=== THE TASK ===
Go line by line through the data below and count those with the string "isTypeName". Give the number only.

Stored data entries:
——

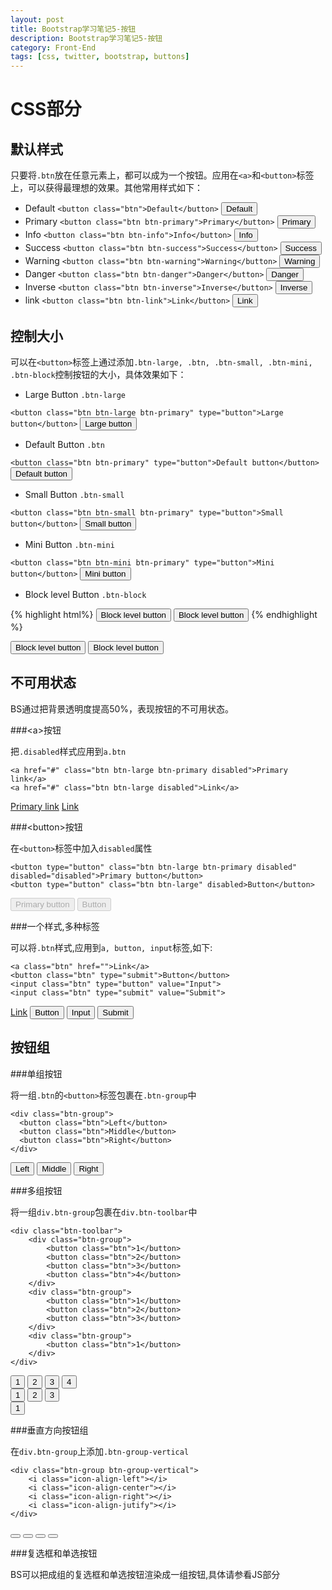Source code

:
 ```yaml
---
layout: post
title: Bootstrap学习笔记5-按钮
description: Bootstrap学习笔记5-按钮
category: Front-End
tags: [css, twitter, bootstrap, buttons]
---
```


CSS部分
========================

默认样式
------------------------

只要将`.btn`放在任意元素上，都可以成为一个按钮。应用在`<a>`和`<button>`标签上，可以获得最理想的效果。其他常用样式如下：

-	Default `<button class="btn">Default</button>` <button class="btn">Default</button>
-	Primary `<button class="btn btn-primary">Primary</button>` <button class="btn btn-primary">Primary</button>
-	Info `<button class="btn btn-info">Info</button>` <button class="btn btn-info">Info</button>
-	Success `<button class="btn btn-success">Success</button>` <button class="btn btn-success">Success</button>
-	Warning `<button class="btn btn-warning">Warning</button>` <button class="btn btn-warning">Warning</button>
-	Danger `<button class="btn btn-danger">Danger</button>` <button class="btn btn-danger">Danger</button>
-	Inverse `<button class="btn btn-inverse">Inverse</button>` <button class="btn btn-inverse">Inverse</button>
-	link `<button class="btn btn-link">Link</button>` <button class="btn btn-link">Link</button>

控制大小
------------------

可以在`<button>`标签上通过添加`.btn-large, .btn, .btn-small, .btn-mini, .btn-block`控制按钮的大小，具体效果如下：

-	Large Button `.btn-large`

`<button class="btn btn-large btn-primary" type="button">Large button</button>` <button class="btn btn-large btn-primary" type="button">Large button</button>

-	Default Button `.btn`

`<button class="btn btn-primary" type="button">Default button</button>` <button class="btn btn-primary" type="button">Default button</button>

-	Small Button `.btn-small`

`<button class="btn btn-small btn-primary" type="button">Small button</button>` <button class="btn btn-small btn-primary" type="button">Small button</button>

-	Mini Button `.btn-mini`

`<button class="btn btn-mini btn-primary" type="button">Mini button</button>` <button class="btn btn-mini btn-primary" type="button">Mini button</button>

-	Block level Button `.btn-block`

{% highlight html%}
<button type="button" class="btn btn-large btn-block btn-primary">Block level button</button>
<button type="button" class="btn btn-large btn-block">Block level button</button>
{% endhighlight %}

<div class="bs-docs-example">
	<button type="button" class="btn btn-large btn-block btn-primary">Block level button</button>
	  <button type="button" class="btn btn-large btn-block">Block level button</button>
</div>

不可用状态
----------------------

BS通过把背景透明度提高50%，表现按钮的不可用状态。

###&lt;a&gt;按钮

把`.disabled`样式应用到`a.btn`

	<a href="#" class="btn btn-large btn-primary disabled">Primary link</a>
	<a href="#" class="btn btn-large disabled">Link</a>

<div class="bs-docs-example">
	<a href="#" class="btn btn-large btn-primary disabled">Primary link</a>
	<a href="#" class="btn btn-large disabled">Link</a>
</div>

###&lt;button&gt;按钮

在`<button>`标签中加入`disabled`属性

	<button type="button" class="btn btn-large btn-primary disabled" disabled="disabled">Primary button</button>
	<button type="button" class="btn btn-large" disabled>Button</button>

<div class="bs-docs-example">
	<button type="button" class="btn btn-large btn-primary disabled" disabled="disabled">Primary button</button>
	<button type="button" class="btn btn-large" disabled>Button</button>
</div>

###一个样式,多种标签

可以将`.btn`样式,应用到`a, button, input`标签,如下:

	<a class="btn" href="">Link</a>
	<button class="btn" type="submit">Button</button>
	<input class="btn" type="button" value="Input">
	<input class="btn" type="submit" value="Submit">

<div class="bs-docs-example">
	<a class="btn" href="">Link</a>
	<button class="btn" type="submit">Button</button>
	<input class="btn" type="button" value="Input">
	<input class="btn" type="submit" value="Submit">
</div>

按钮组
---------------------

###单组按钮

将一组`.btn`的`<button>`标签包裹在`.btn-group`中

	<div class="btn-group">
	  <button class="btn">Left</button>
	  <button class="btn">Middle</button>
	  <button class="btn">Right</button>
	</div>

<div class="bs-docs-example">
	<div class="btn-group">
	  <button class="btn">Left</button>
	  <button class="btn">Middle</button>
	  <button class="btn">Right</button>
	</div>
</div>

###多组按钮

将一组`div.btn-group`包裹在`div.btn-toolbar`中

	<div class="btn-toolbar">
		<div class="btn-group">
			<button class="btn">1</button>
			<button class="btn">2</button>
			<button class="btn">3</button>
			<button class="btn">4</button>
		</div>
		<div class="btn-group">
			<button class="btn">1</button>
			<button class="btn">2</button>
			<button class="btn">3</button>
		</div>
		<div class="btn-group">
			<button class="btn">1</button>
		</div>
	</div>

<div class="bs-docs-example">
	<div class="btn-toolbar">
		<div class="btn-group">
			<button class="btn">1</button>
			<button class="btn">2</button>
			<button class="btn">3</button>
			<button class="btn">4</button>
		</div>
		<div class="btn-group">
			<button class="btn">1</button>
			<button class="btn">2</button>
			<button class="btn">3</button>
		</div>
		<div class="btn-group">
			<button class="btn">1</button>
		</div>
	</div>
</div>

###垂直方向按钮组

在`div.btn-group`上添加`.btn-group-vertical`

	<div class="btn-group btn-group-vertical">
		<i class="icon-align-left"></i>
		<i class="icon-align-center"></i>
		<i class="icon-align-right"></i>
		<i class="icon-align-jutify"></i>
	</div>

<div class="bs-docs-example">
	<div class="btn-group btn-group-vertical">
		<button class="btn"><i class="icon-align-left"></i></button>
		<button class="btn"><i class="icon-align-center"></i></button>
		<button class="btn"><i class="icon-align-right"></i></button>
		<button class="btn"><i class="icon-align-justify"></i></button>
	</div>
</div>

###复选框和单选按钮

BS可以把成组的复选框和单选按钮渲染成一组按钮,具体请参看JS部分
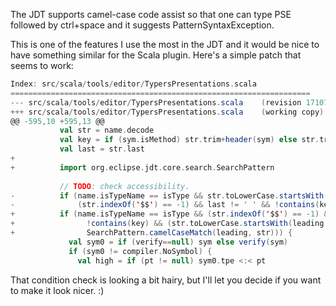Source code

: The JDT supports camel-case code assist so that one can type PSE followed by ctrl+space and it suggests PatternSyntaxException.

This is one of the features I use the most in the JDT and it would be nice to have something similar for the Scala plugin.
Here's a simple patch that seems to work:

```scala
Index: src/scala/tools/editor/TypersPresentations.scala
===================================================================
--- src/scala/tools/editor/TypersPresentations.scala	(revision 17107)
+++ src/scala/tools/editor/TypersPresentations.scala	(working copy)
@@ -595,10 +595,13 @@
           val str = name.decode
           val key = if (sym.isMethod) str.trim+header(sym) else str.trim 
           val last = str.last
+          
+          import org.eclipse.jdt.core.search.SearchPattern
 
           // TODO: check accessibility. 
-          if (name.isTypeName == isType && str.toLowerCase.startsWith(leading.toLowerCase) && 
-              (str.indexOf('$$') == -1) && last != ' ' && !contains(key)) {
+          if (name.isTypeName == isType && (str.indexOf('$$') == -1) && last != ' ' &&
+                !contains(key) && (str.toLowerCase.startsWith(leading.toLowerCase) || 
+                SearchPattern.camelCaseMatch(leading, str))) {
             val sym0 = if (verify==null) sym else verify(sym)
             if (sym0 != compiler.NoSymbol) {
               val high = if (pt != null) sym0.tpe <:< pt
```

That condition check is looking a bit hairy, but I'll let you decide if you want to make it look nicer. :)
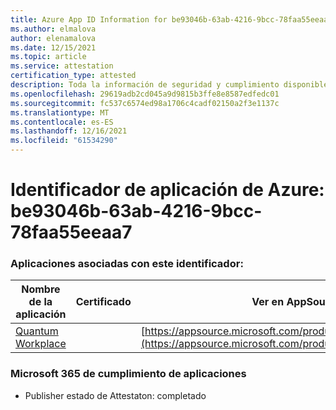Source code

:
 ```yaml
---
title: Azure App ID Information for be93046b-63ab-4216-9bcc-78faa55eeaa7
ms.author: elmalova
author: elenamalova
ms.date: 12/15/2021
ms.topic: article
ms.service: attestation
certification_type: attested
description: Toda la información de seguridad y cumplimiento disponible para be93046b-63ab-4216-9bcc-78faa55eeaa7.
ms.openlocfilehash: 29619adb2cd045a9d9815b3ffe8e8587edfedc01
ms.sourcegitcommit: fc537c6574ed98a1706c4cadf02150a2f3e1137c
ms.translationtype: MT
ms.contentlocale: es-ES
ms.lasthandoff: 12/16/2021
ms.locfileid: "61534290"
---
```

# <a name="azure-app-id-be93046b-63ab-4216-9bcc-78faa55eeaa7"></a>Identificador de aplicación de Azure: be93046b-63ab-4216-9bcc-78faa55eeaa7


### <a name="apps-associated-with-this-id"></a>Aplicaciones asociadas con este identificador:
| **Nombre de la aplicación** | **Certificado** | **Ver en AppSource** |
|--------------|---------------|-----------------------|
| [Quantum Workplace](https://docs.microsoft.com/microsoft-365-app-certification/forward/WA104381747) |  | [https://appsource.microsoft.com/product/office/WA104381747](https://appsource.microsoft.com/product/office/WA104381747) |

### <a name="microsoft-365-app-compliance-status"></a>Microsoft 365 de cumplimiento de aplicaciones
- Publisher estado de Attestaton: completado

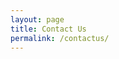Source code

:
 ```yaml
---
layout: page
title: Contact Us
permalink: /contactus/
---
```


<div class="centered2">
<script type="text/javascript" src="https://app.simplycast.com/?q=forms/getForm&i=114681&type=portable"></script>
</div>
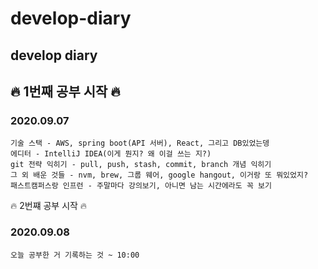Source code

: # develop-diary
<h2> develop diary <h2>  

:fire: 1번째 공부 시작 :fire:
<h3> 2020.09.07 </h3> 

```
기술 스택 - AWS, spring boot(API 서버), React, 그리고 DB있었는뎅
에디터 - IntelliJ IDEA(이게 뭔지? 왜 이걸 쓰는 지?) 
git 전략 익히기 - pull, push, stash, commit, branch 개념 익히기 
그 외 배운 것들 - nvm, brew, 그룹 웨어, google hangout, 이거랑 또 뭐있었지?
패스트캠퍼스랑 인프런 - 주말마다 강의보기, 아니면 남는 시간에라도 꼭 보기
```

:fire: 2번쨰 공부 시작 :fire:
<h3> 2020.09.08  </h3> 

 ```
 오늘 공부한 거 기록하는 것 ~ 10:00
 ```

——

=== SOLUTION FOR THIS TASK ===
2